Start of DATASET CONTENT

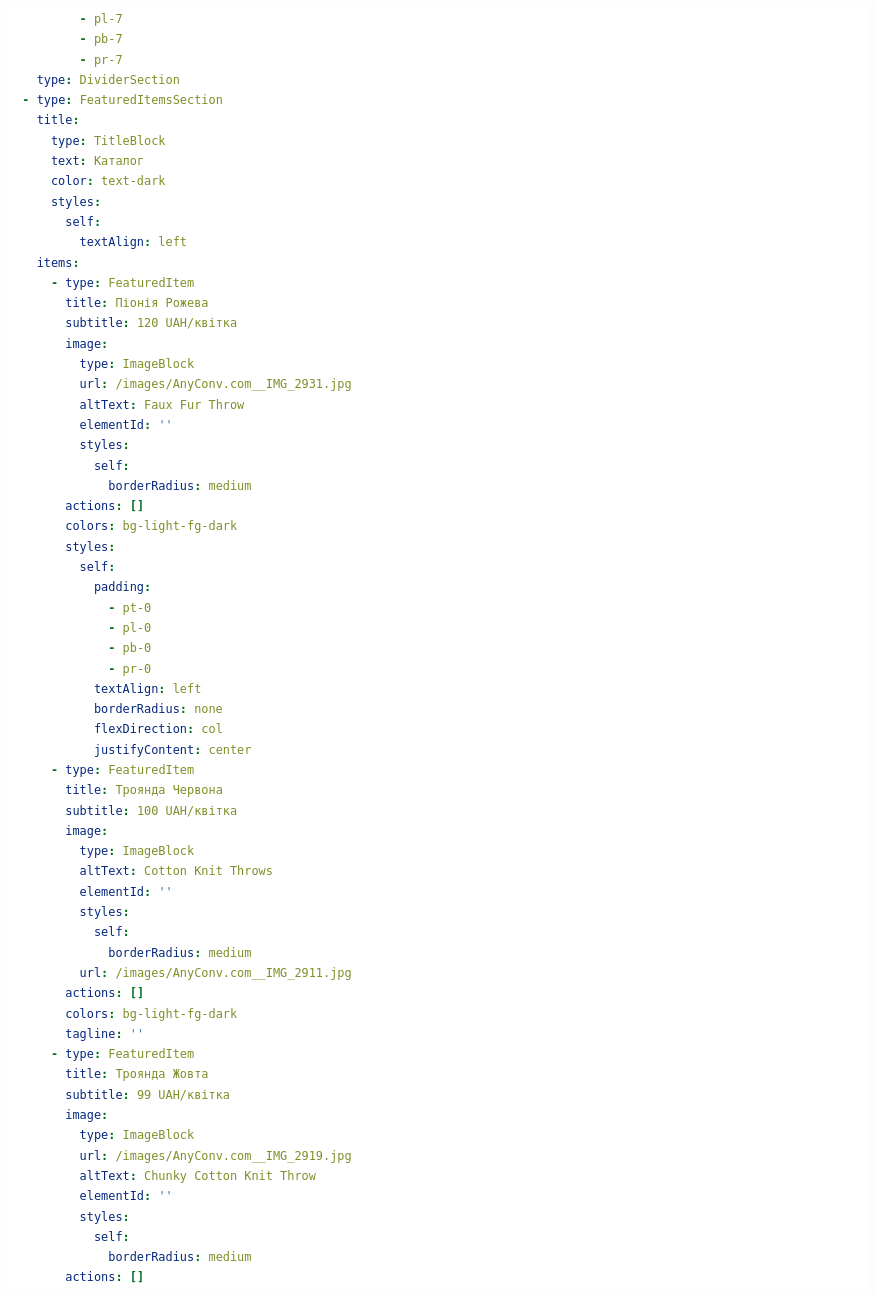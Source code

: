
 ```yaml
          - pl-7
          - pb-7
          - pr-7
    type: DividerSection
  - type: FeaturedItemsSection
    title:
      type: TitleBlock
      text: Каталог
      color: text-dark
      styles:
        self:
          textAlign: left
    items:
      - type: FeaturedItem
        title: Піонія Рожева
        subtitle: 120 UAH/квітка
        image:
          type: ImageBlock
          url: /images/AnyConv.com__IMG_2931.jpg
          altText: Faux Fur Throw
          elementId: ''
          styles:
            self:
              borderRadius: medium
        actions: []
        colors: bg-light-fg-dark
        styles:
          self:
            padding:
              - pt-0
              - pl-0
              - pb-0
              - pr-0
            textAlign: left
            borderRadius: none
            flexDirection: col
            justifyContent: center
      - type: FeaturedItem
        title: Троянда Червона
        subtitle: 100 UAH/квітка
        image:
          type: ImageBlock
          altText: Cotton Knit Throws
          elementId: ''
          styles:
            self:
              borderRadius: medium
          url: /images/AnyConv.com__IMG_2911.jpg
        actions: []
        colors: bg-light-fg-dark
        tagline: ''
      - type: FeaturedItem
        title: Троянда Жовта
        subtitle: 99 UAH/квітка
        image:
          type: ImageBlock
          url: /images/AnyConv.com__IMG_2919.jpg
          altText: Chunky Cotton Knit Throw
          elementId: ''
          styles:
            self:
              borderRadius: medium
        actions: []
```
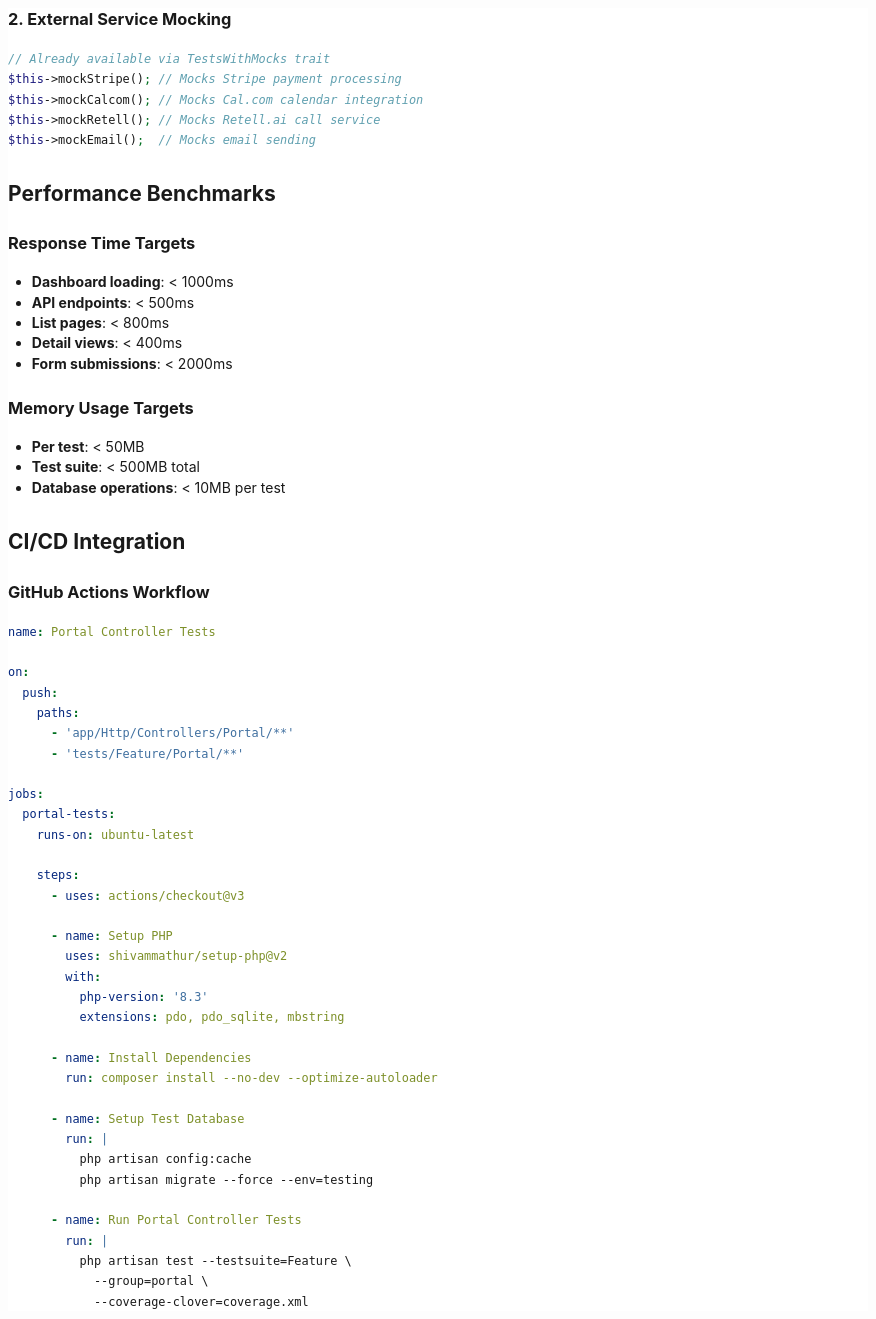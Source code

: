 ### 2. External Service Mocking
```php
// Already available via TestsWithMocks trait
$this->mockStripe(); // Mocks Stripe payment processing
$this->mockCalcom(); // Mocks Cal.com calendar integration
$this->mockRetell(); // Mocks Retell.ai call service
$this->mockEmail();  // Mocks email sending
```

## Performance Benchmarks

### Response Time Targets
- **Dashboard loading**: < 1000ms
- **API endpoints**: < 500ms
- **List pages**: < 800ms
- **Detail views**: < 400ms
- **Form submissions**: < 2000ms

### Memory Usage Targets
- **Per test**: < 50MB
- **Test suite**: < 500MB total
- **Database operations**: < 10MB per test

## CI/CD Integration

### GitHub Actions Workflow
```yaml
name: Portal Controller Tests

on: 
  push:
    paths:
      - 'app/Http/Controllers/Portal/**'
      - 'tests/Feature/Portal/**'

jobs:
  portal-tests:
    runs-on: ubuntu-latest
    
    steps:
      - uses: actions/checkout@v3
      
      - name: Setup PHP
        uses: shivammathur/setup-php@v2
        with:
          php-version: '8.3'
          extensions: pdo, pdo_sqlite, mbstring
          
      - name: Install Dependencies
        run: composer install --no-dev --optimize-autoloader
        
      - name: Setup Test Database
        run: |
          php artisan config:cache
          php artisan migrate --force --env=testing
          
      - name: Run Portal Controller Tests
        run: |
          php artisan test --testsuite=Feature \
            --group=portal \
            --coverage-clover=coverage.xml
```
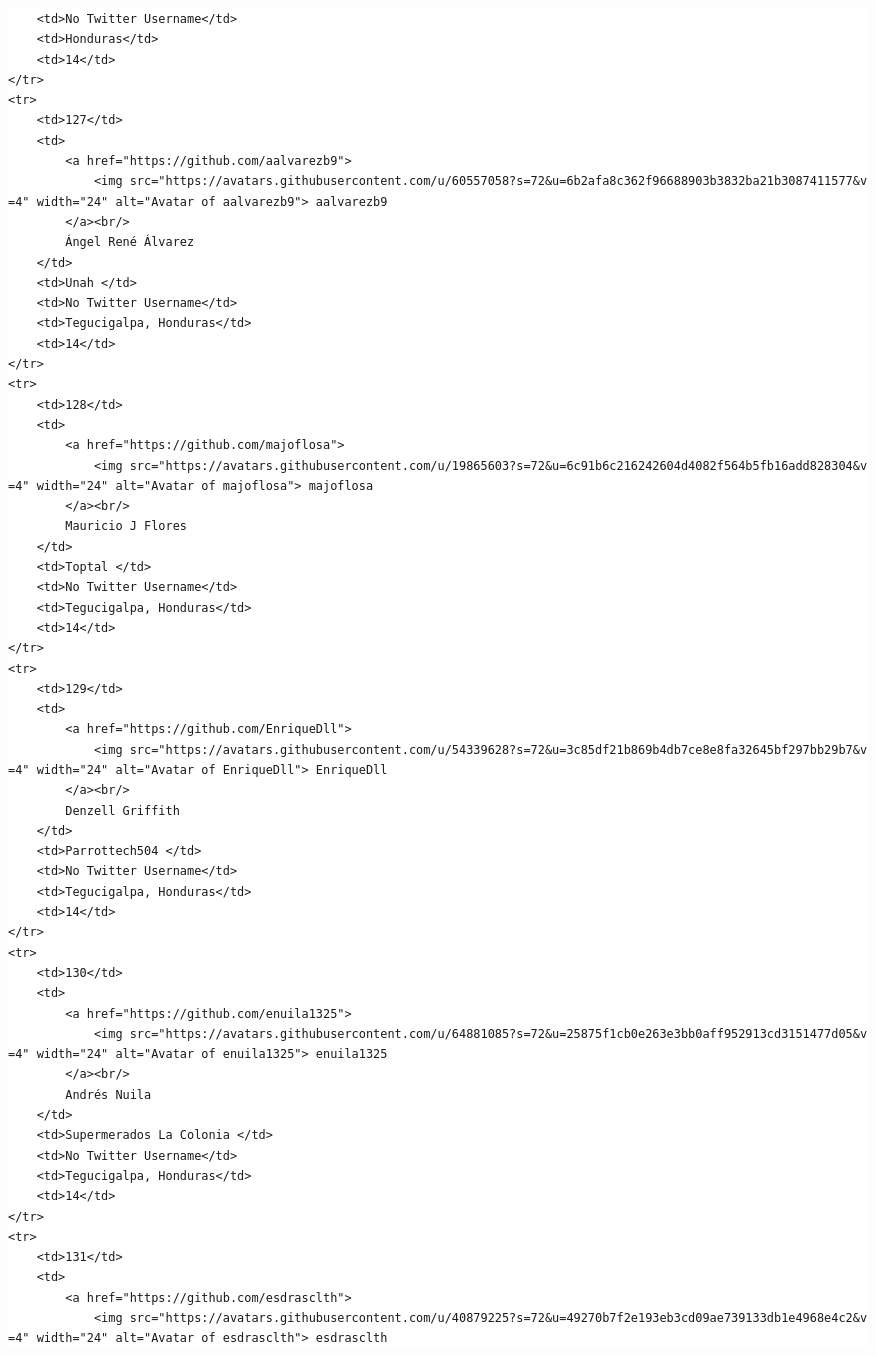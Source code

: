 		<td>No Twitter Username</td>
		<td>Honduras</td>
		<td>14</td>
	</tr>
	<tr>
		<td>127</td>
		<td>
			<a href="https://github.com/aalvarezb9">
				<img src="https://avatars.githubusercontent.com/u/60557058?s=72&u=6b2afa8c362f96688903b3832ba21b3087411577&v=4" width="24" alt="Avatar of aalvarezb9"> aalvarezb9
			</a><br/>
			Ángel René Álvarez
		</td>
		<td>Unah </td>
		<td>No Twitter Username</td>
		<td>Tegucigalpa, Honduras</td>
		<td>14</td>
	</tr>
	<tr>
		<td>128</td>
		<td>
			<a href="https://github.com/majoflosa">
				<img src="https://avatars.githubusercontent.com/u/19865603?s=72&u=6c91b6c216242604d4082f564b5fb16add828304&v=4" width="24" alt="Avatar of majoflosa"> majoflosa
			</a><br/>
			Mauricio J Flores
		</td>
		<td>Toptal </td>
		<td>No Twitter Username</td>
		<td>Tegucigalpa, Honduras</td>
		<td>14</td>
	</tr>
	<tr>
		<td>129</td>
		<td>
			<a href="https://github.com/EnriqueDll">
				<img src="https://avatars.githubusercontent.com/u/54339628?s=72&u=3c85df21b869b4db7ce8e8fa32645bf297bb29b7&v=4" width="24" alt="Avatar of EnriqueDll"> EnriqueDll
			</a><br/>
			Denzell Griffith
		</td>
		<td>Parrottech504 </td>
		<td>No Twitter Username</td>
		<td>Tegucigalpa, Honduras</td>
		<td>14</td>
	</tr>
	<tr>
		<td>130</td>
		<td>
			<a href="https://github.com/enuila1325">
				<img src="https://avatars.githubusercontent.com/u/64881085?s=72&u=25875f1cb0e263e3bb0aff952913cd3151477d05&v=4" width="24" alt="Avatar of enuila1325"> enuila1325
			</a><br/>
			Andrés Nuila
		</td>
		<td>Supermerados La Colonia </td>
		<td>No Twitter Username</td>
		<td>Tegucigalpa, Honduras</td>
		<td>14</td>
	</tr>
	<tr>
		<td>131</td>
		<td>
			<a href="https://github.com/esdrasclth">
				<img src="https://avatars.githubusercontent.com/u/40879225?s=72&u=49270b7f2e193eb3cd09ae739133db1e4968e4c2&v=4" width="24" alt="Avatar of esdrasclth"> esdrasclth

End of DATASET CONTENT

Whenever a line of the data above includes the word "Database", copy that line.

REPLY:
- **Database operations**: < 10MB per test
      - name: Setup Test Database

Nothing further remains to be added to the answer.